*** Opening RECORDS SUPPLIED ***

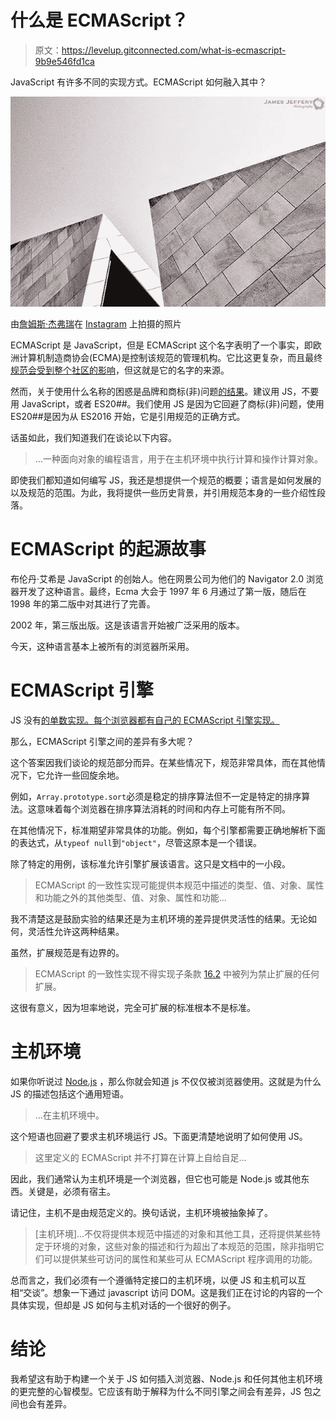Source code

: # 什么是 ECMAScript？

> 原文：<https://levelup.gitconnected.com/what-is-ecmascript-9b9e546fd1ca>

JavaScript 有许多不同的实现方式。ECMAScript 如何融入其中？

![](img/e1d4b9cb925d5201931eb23679eebceb.png)

由[詹姆斯·杰弗瑞](https://www.instagram.com/jjeffphoto)在 [Instagram](https://www.instagram.com/p/B_YJCiBjT2c) 上拍摄的照片

ECMAScript 是 JavaScript，但是 ECMAScript 这个名字表明了一个事实，即欧洲计算机制造商协会(ECMA)是控制该规范的管理机构。它比这更复杂，而且最终[规范会受到整个社区的影响](https://www.ecma-international.org/ecma-262)，但这就是它的名字的来源。

然而，关于使用什么名称的困惑是品牌和商标(非)问题[的结果](https://github.com/getify/You-Dont-Know-JS/blob/2nd-ed/get-started/ch1.md#whats-with-that-name)。建议用 JS，不要用 JavaScript，或者 ES20##。我们使用 JS 是因为它回避了商标(非)问题，使用 ES20##是因为从 ES2016 开始，它是引用规范的正确方式。

话虽如此，我们知道我们在谈论以下内容。

> …一种面向对象的编程语言，用于在主机环境中执行计算和操作计算对象。

即使我们都知道如何编写 JS，我还是想提供一个规范的概要；语言是如何发展的以及规范的范围。为此，我将提供一些历史背景，并引用规范本身的一些介绍性段落。

# ECMAScript 的起源故事

布伦丹·艾希是 JavaScript 的创始人。他在网景公司为他们的 Navigator 2.0 浏览器开发了这种语言。最终，Ecma 大会于 1997 年 6 月通过了第一版，随后在 1998 年的第二版中对其进行了完善。

2002 年，第三版出版。这是该语言开始被广泛采用的版本。

今天，这种语言基本上被所有的浏览器所采用。

# ECMAScript 引擎

JS 没有[的单数实现。每个浏览器都有自己的 ECMAScript 引擎实现。](https://en.wikipedia.org/wiki/List_of_ECMAScript_engines)

那么，ECMAScript 引擎之间的差异有多大呢？

这个答案因我们谈论的规范部分而异。在某些情况下，规范非常具体，而在其他情况下，它允许一些回旋余地。

例如，`Array.prototype.sort`必须是稳定的排序算法但不一定是特定的排序算法。这意味着每个浏览器在排序算法消耗的时间和内存上可能有所不同。

在其他情况下，标准期望非常具体的功能。例如，每个引擎都需要正确地解析下面的表达式，从`typeof null`到`"object"`，尽管这原本是一个错误。

除了特定的用例，该标准允许引擎扩展该语言。这只是文档中的一小段。

> ECMAScript 的一致性实现可能提供本规范中描述的类型、值、对象、属性和功能之外的其他类型、值、对象、属性和功能…

我不清楚这是鼓励实验的结果还是为主机环境的差异提供灵活性的结果。无论如何，灵活性允许这两种结果。

虽然，扩展规范是有边界的。

> ECMAScript 的一致性实现不得实现子条款 [16.2](https://www.ecma-international.org/ecma-262/#sec-forbidden-extensions) 中被列为禁止扩展的任何扩展。

这很有意义，因为坦率地说，完全可扩展的标准根本不是标准。

# 主机环境

如果你听说过 [Node.js](https://nodejs.org) ，那么你就会知道 js 不仅仅被浏览器使用。这就是为什么 JS 的描述包括这个通用短语。

> …在主机环境中。

这个短语也回避了要求主机环境运行 JS。下面更清楚地说明了如何使用 JS。

> 这里定义的 ECMAScript 并不打算在计算上自给自足…

因此，我们通常认为主机环境是一个浏览器，但它也可能是 Node.js 或其他东西。关键是，必须有宿主。

请记住，主机不是由规范定义的。换句话说，主机环境被抽象掉了。

> [主机环境]…不仅将提供本规范中描述的对象和其他工具，还将提供某些特定于环境的对象，这些对象的描述和行为超出了本规范的范围，除非指明它们可以提供某些可访问的属性和某些可从 ECMAScript 程序调用的功能。

总而言之，我们必须有一个遵循特定接口的主机环境，以便 JS 和主机可以互相“交谈”。想象一下通过 javascript 访问 DOM。这是我们正在讨论的内容的一个具体实现，但却是 JS 如何与主机对话的一个很好的例子。

# 结论

我希望这有助于构建一个关于 JS 如何插入浏览器、Node.js 和任何其他主机环境的更完整的心智模型。它应该有助于解释为什么不同引擎之间会有差异，JS 包之间也会有差异。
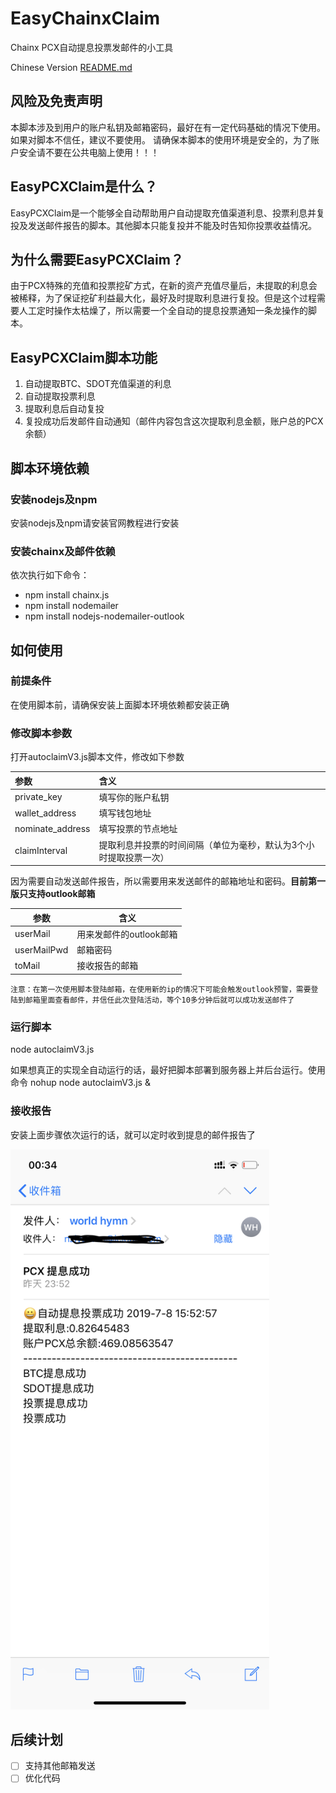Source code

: # EasyChainxClaim
Chainx PCX自动提息投票发邮件的小工具

Chinese Version [README.md]()

## 风险及免责声明
本脚本涉及到用户的账户私钥及邮箱密码，最好在有一定代码基础的情况下使用。如果对脚本不信任，建议不要使用。
请确保本脚本的使用环境是安全的，为了账户安全请不要在公共电脑上使用！！！

## EasyPCXClaim是什么？
EasyPCXClaim是一个能够全自动帮助用户自动提取充值渠道利息、投票利息并复投及发送邮件报告的脚本。其他脚本只能复投并不能及时告知你投票收益情况。

## 为什么需要EasyPCXClaim？
由于PCX特殊的充值和投票挖矿方式，在新的资产充值尽量后，未提取的利息会被稀释，为了保证挖矿利益最大化，最好及时提取利息进行复投。但是这个过程需要人工定时操作太枯燥了，所以需要一个全自动的提息投票通知一条龙操作的脚本。

## EasyPCXClaim脚本功能
1. 自动提取BTC、SDOT充值渠道的利息
2. 自动提取投票利息
3. 提取利息后自动复投
4. 复投成功后发邮件自动通知（邮件内容包含这次提取利息金额，账户总的PCX余额）

## 脚本环境依赖
### 安装nodejs及npm
安装nodejs及npm请安装官网教程进行安装

### 安装chainx及邮件依赖
依次执行如下命令：
* npm install chainx.js
* npm install nodemailer
* npm install nodejs-nodemailer-outlook

## 如何使用

### 前提条件
在使用脚本前，请确保安装上面脚本环境依赖都安装正确

### 修改脚本参数
打开autoclaimV3.js脚本文件，修改如下参数

|   参数                 | 含义 |
| :---         | :--- |
| private_key           |  填写你的账户私钥 |
| wallet_address        |  填写钱包地址 |
| nominate_address      |  填写投票的节点地址 |
| claimInterval         |  提取利息并投票的时间间隔（单位为毫秒，默认为3个小时提取投票一次） |

因为需要自动发送邮件报告，所以需要用来发送邮件的邮箱地址和密码。**目前第一版只支持outlook邮箱**

|   参数                 | 含义 |
| -------------         | --- |
| userMail           |  用来发邮件的outlook邮箱 |
| userMailPwd        |  邮箱密码 |
| toMail             |  接收报告的邮箱 |


``
注意：在第一次使用脚本登陆邮箱，在使用新的ip的情况下可能会触发outlook预警，需要登陆到邮箱里面查看邮件，并信任此次登陆活动，等个10多分钟后就可以成功发送邮件了
``

### 运行脚本
node autoclaimV3.js

如果想真正的实现全自动运行的话，最好把脚本部署到服务器上并后台运行。使用命令
nohup node autoclaimV3.js &

### 接收报告
安装上面步骤依次运行的话，就可以定时收到提息的邮件报告了

<img src="https://github.com/nziyouren/EasyChainxClaim/blob/master/img/send_success.png" alt="Drawing" width="414px" height="896px" />

## 后续计划
* [ ] 支持其他邮箱发送
* [ ] 优化代码
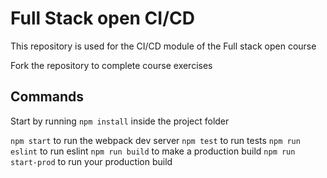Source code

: # Full Stack open CI/CD

This repository is used for the CI/CD module of the Full stack open course

Fork the repository to complete course exercises

## Commands



Start by running `npm install` inside the project folder

`npm start` to run the webpack dev server
`npm test` to run tests
`npm run eslint` to run eslint
`npm run build` to make a production build
`npm run start-prod` to run your production build
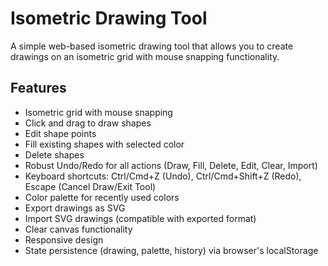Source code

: # Isometric Drawing Tool

A simple web-based isometric drawing tool that allows you to create drawings on an isometric grid with mouse snapping functionality.

## Features

- Isometric grid with mouse snapping
- Click and drag to draw shapes
- Edit shape points
- Fill existing shapes with selected color
- Delete shapes
- Robust Undo/Redo for all actions (Draw, Fill, Delete, Edit, Clear, Import)
- Keyboard shortcuts: Ctrl/Cmd+Z (Undo), Ctrl/Cmd+Shift+Z (Redo), Escape (Cancel Draw/Exit Tool)
- Color palette for recently used colors
- Export drawings as SVG
- Import SVG drawings (compatible with exported format)
- Clear canvas functionality
- Responsive design
- State persistence (drawing, palette, history) via browser's localStorage
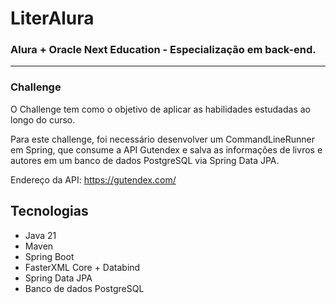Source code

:# LiterAlura 

### Alura + Oracle Next Education - Especialização em back-end.
-----------------------------------------------------------------

### Challenge
O Challenge tem como o objetivo de aplicar as habilidades estudadas ao longo do curso.

Para este challenge, foi necessário desenvolver um CommandLineRunner em Spring, que consume a API Gutendex e salva as informações de livros e autores em um banco de dados PostgreSQL via Spring Data JPA.

Endereço da API: https://gutendex.com/


Tecnologias
-----------------------------------------------------------------
* Java 21
* Maven
* Spring Boot
* FasterXML Core + Databind
* Spring Data JPA
* Banco de dados PostgreSQL

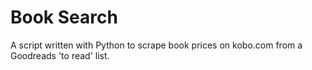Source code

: # Book Search
A script written with Python to scrape book prices on kobo.com from a Goodreads 'to read' list.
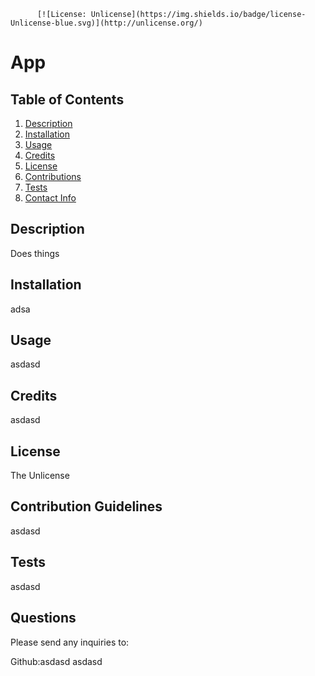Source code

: 
          [![License: Unlicense](https://img.shields.io/badge/license-Unlicense-blue.svg)](http://unlicense.org/)

# App

## Table of Contents
1. [Description](#description)
2. [Installation](#installation)
3. [Usage](#usage)
4. [Credits](#credits)
5. [License](#license)
6. [Contributions](#contributions)
7. [Tests](#tests)
8. [Contact Info](#contact)

  
## Description <a name="description"><a/>

Does things

## Installation <a name="installation"><a/>

adsa

## Usage <a name="usage"><a/>

asdasd

## Credits <a name="credits"><a/>

asdasd

## License <a name="license"><a/>

The Unlicense

## Contribution Guidelines <a name="contributions"><a/>

asdasd

## Tests <a name="tests"><a/>

asdasd

## Questions <a name="contact"><a/>

Please send any inquiries to:

Github:asdasd
asdasd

*** Closing RECORDS SUPPLIED ***

Copy, word for word, the entries above from the first line to the line that holds "# ECMAScript 的起源故事". Drop the pictures.

Source code

: # 什么是 ECMAScript？

> 原文：<https://levelup.gitconnected.com/what-is-ecmascript-9b9e546fd1ca>

JavaScript 有许多不同的实现方式。ECMAScript 如何融入其中？

![](img/e1d4b9cb925d5201931eb23679eebceb.png)

由[詹姆斯·杰弗瑞](https://www.instagram.com/jjeffphoto)在 [Instagram](https://www.instagram.com/p/B_YJCiBjT2c) 上拍摄的照片

ECMAScript 是 JavaScript，但是 ECMAScript 这个名字表明了一个事实，即欧洲计算机制造商协会(ECMA)是控制该规范的管理机构。它比这更复杂，而且最终[规范会受到整个社区的影响](https://www.ecma-international.org/ecma-262)，但这就是它的名字的来源。

然而，关于使用什么名称的困惑是品牌和商标(非)问题[的结果](https://github.com/getify/You-Dont-Know-JS/blob/2nd-ed/get-started/ch1.md#whats-with-that-name)。建议用 JS，不要用 JavaScript，或者 ES20##。我们使用 JS 是因为它回避了商标(非)问题，使用 ES20##是因为从 ES2016 开始，它是引用规范的正确方式。

话虽如此，我们知道我们在谈论以下内容。

> …一种面向对象的编程语言，用于在主机环境中执行计算和操作计算对象。

即使我们都知道如何编写 JS，我还是想提供一个规范的概要；语言是如何发展的以及规范的范围。为此，我将提供一些历史背景，并引用规范本身的一些介绍性段落。

# ECMAScript 的起源故事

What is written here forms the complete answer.